Dataset excerpts Start Marker

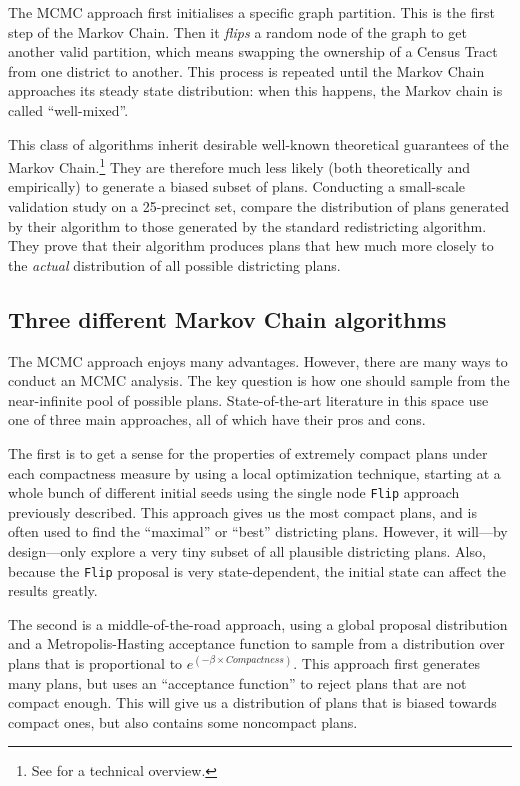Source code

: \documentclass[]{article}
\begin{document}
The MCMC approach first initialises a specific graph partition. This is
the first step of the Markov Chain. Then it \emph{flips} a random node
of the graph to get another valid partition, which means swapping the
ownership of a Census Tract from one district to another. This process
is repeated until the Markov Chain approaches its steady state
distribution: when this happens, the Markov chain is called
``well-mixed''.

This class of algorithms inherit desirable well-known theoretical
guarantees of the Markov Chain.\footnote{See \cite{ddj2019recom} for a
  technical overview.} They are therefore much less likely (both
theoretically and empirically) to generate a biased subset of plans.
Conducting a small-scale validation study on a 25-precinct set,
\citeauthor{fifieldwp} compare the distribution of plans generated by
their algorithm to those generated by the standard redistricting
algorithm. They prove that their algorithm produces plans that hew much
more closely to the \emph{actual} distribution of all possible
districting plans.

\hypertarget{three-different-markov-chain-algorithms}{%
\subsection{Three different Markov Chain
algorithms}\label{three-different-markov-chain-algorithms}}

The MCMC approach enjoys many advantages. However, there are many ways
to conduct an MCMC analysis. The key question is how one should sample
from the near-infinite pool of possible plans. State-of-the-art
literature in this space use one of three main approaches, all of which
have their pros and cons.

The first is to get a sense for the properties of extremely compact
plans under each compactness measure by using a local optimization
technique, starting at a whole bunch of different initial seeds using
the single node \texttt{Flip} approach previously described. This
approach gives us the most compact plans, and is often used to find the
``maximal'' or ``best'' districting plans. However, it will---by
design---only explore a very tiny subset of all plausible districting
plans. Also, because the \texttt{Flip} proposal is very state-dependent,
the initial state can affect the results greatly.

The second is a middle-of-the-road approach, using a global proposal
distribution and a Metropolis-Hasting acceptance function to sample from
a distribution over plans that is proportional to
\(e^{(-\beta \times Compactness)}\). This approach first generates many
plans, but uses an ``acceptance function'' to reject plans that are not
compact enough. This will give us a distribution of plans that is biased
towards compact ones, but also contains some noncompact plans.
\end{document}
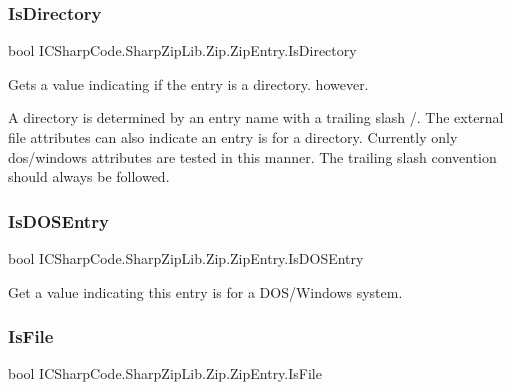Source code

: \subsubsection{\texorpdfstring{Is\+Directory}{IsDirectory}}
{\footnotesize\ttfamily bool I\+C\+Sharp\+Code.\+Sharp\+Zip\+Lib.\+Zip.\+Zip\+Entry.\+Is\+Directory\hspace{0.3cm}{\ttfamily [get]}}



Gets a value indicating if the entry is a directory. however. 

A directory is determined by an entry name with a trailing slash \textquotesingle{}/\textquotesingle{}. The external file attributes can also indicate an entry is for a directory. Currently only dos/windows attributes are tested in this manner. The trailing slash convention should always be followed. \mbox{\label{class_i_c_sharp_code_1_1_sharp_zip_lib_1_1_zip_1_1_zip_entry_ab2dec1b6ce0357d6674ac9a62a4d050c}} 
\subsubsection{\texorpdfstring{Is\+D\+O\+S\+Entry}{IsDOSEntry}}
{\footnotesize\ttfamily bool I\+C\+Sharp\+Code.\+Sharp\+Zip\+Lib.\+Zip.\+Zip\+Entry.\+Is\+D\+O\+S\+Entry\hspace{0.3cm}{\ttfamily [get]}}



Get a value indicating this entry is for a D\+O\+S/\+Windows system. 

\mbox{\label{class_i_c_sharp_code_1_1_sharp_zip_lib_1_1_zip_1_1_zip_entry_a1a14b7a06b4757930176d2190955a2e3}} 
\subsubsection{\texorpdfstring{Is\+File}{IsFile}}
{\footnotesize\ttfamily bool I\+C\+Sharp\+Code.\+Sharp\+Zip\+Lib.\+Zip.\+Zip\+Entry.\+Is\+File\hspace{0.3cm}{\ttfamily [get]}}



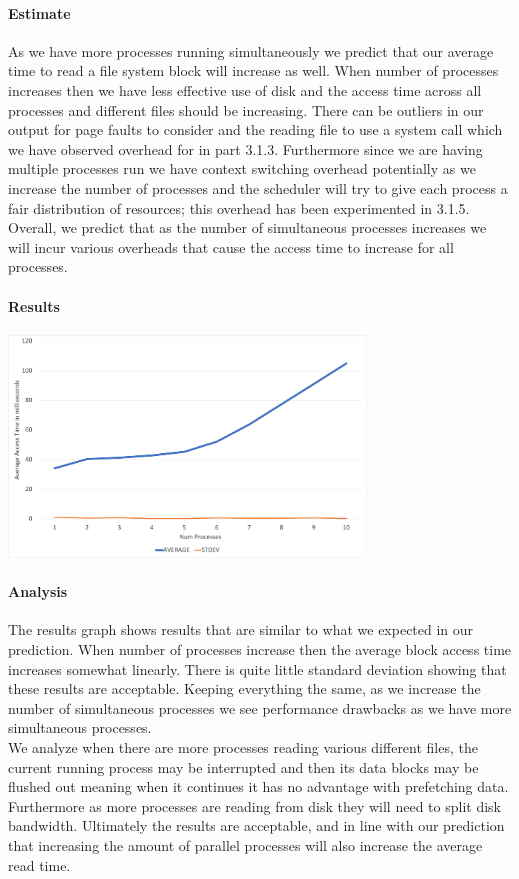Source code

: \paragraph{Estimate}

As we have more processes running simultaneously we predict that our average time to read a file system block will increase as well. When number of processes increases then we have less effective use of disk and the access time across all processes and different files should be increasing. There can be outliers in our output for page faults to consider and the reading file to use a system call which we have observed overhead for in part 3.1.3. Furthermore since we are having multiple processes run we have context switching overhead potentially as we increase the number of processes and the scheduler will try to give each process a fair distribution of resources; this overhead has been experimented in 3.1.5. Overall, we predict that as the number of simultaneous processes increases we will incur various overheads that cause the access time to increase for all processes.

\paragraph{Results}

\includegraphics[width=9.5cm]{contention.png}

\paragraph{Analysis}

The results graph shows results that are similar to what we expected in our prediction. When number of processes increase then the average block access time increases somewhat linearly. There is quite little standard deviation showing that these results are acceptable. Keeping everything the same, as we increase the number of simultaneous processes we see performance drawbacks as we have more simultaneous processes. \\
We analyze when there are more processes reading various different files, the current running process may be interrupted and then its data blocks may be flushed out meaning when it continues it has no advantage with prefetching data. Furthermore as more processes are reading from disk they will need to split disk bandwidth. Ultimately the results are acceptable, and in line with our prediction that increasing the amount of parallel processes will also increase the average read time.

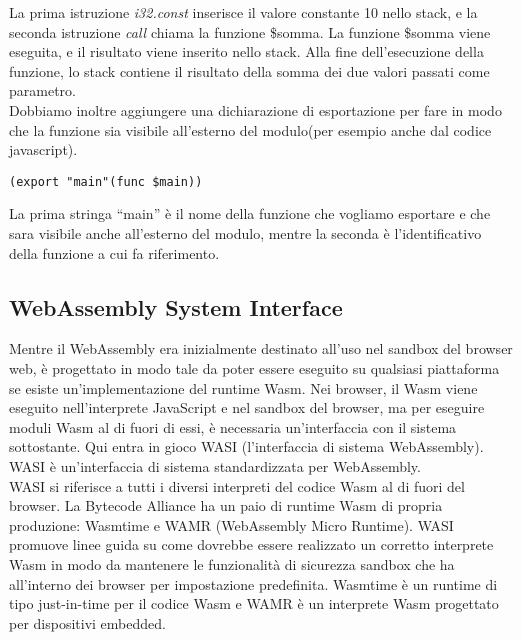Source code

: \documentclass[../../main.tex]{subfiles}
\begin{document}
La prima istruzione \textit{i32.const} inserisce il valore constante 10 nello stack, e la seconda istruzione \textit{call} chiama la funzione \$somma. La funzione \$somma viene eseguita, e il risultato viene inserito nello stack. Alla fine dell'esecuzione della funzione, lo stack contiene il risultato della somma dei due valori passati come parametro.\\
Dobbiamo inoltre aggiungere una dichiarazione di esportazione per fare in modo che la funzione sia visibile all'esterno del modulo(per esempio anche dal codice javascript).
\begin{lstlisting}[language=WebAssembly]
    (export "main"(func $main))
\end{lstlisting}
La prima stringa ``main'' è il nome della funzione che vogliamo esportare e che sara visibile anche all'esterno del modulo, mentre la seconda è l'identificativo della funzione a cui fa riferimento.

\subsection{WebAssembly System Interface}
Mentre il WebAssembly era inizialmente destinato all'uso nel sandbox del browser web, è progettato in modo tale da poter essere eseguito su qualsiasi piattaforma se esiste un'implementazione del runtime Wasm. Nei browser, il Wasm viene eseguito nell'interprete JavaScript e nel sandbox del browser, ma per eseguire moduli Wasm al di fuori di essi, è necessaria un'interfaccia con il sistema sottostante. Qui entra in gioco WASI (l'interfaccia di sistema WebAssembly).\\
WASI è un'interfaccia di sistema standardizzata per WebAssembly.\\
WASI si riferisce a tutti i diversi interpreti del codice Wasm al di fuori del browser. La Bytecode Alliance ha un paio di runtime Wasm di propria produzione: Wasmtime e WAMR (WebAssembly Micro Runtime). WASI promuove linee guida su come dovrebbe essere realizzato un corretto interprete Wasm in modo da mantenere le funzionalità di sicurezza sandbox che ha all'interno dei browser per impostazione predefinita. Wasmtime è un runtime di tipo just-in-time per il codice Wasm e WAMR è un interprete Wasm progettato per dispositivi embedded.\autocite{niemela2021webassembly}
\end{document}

Dataset excerpts End Marker

Copy out each line of the data above, exactly, if it lies between the line holding "algorithm. They prove" and the line holding "compact enough. This", inclusive; copy no other line.

algorithm. They prove that their algorithm produces plans that hew much
more closely to the \emph{actual} distribution of all possible
districting plans.

\hypertarget{three-different-markov-chain-algorithms}{%
\subsection{Three different Markov Chain
algorithms}\label{three-different-markov-chain-algorithms}}

The MCMC approach enjoys many advantages. However, there are many ways
to conduct an MCMC analysis. The key question is how one should sample
from the near-infinite pool of possible plans. State-of-the-art
literature in this space use one of three main approaches, all of which
have their pros and cons.

The first is to get a sense for the properties of extremely compact
plans under each compactness measure by using a local optimization
technique, starting at a whole bunch of different initial seeds using
the single node \texttt{Flip} approach previously described. This
approach gives us the most compact plans, and is often used to find the
``maximal'' or ``best'' districting plans. However, it will---by
design---only explore a very tiny subset of all plausible districting
plans. Also, because the \texttt{Flip} proposal is very state-dependent,
the initial state can affect the results greatly.

The second is a middle-of-the-road approach, using a global proposal
distribution and a Metropolis-Hasting acceptance function to sample from
a distribution over plans that is proportional to
\(e^{(-\beta \times Compactness)}\). This approach first generates many
plans, but uses an ``acceptance function'' to reject plans that are not
compact enough. This will give us a distribution of plans that is biased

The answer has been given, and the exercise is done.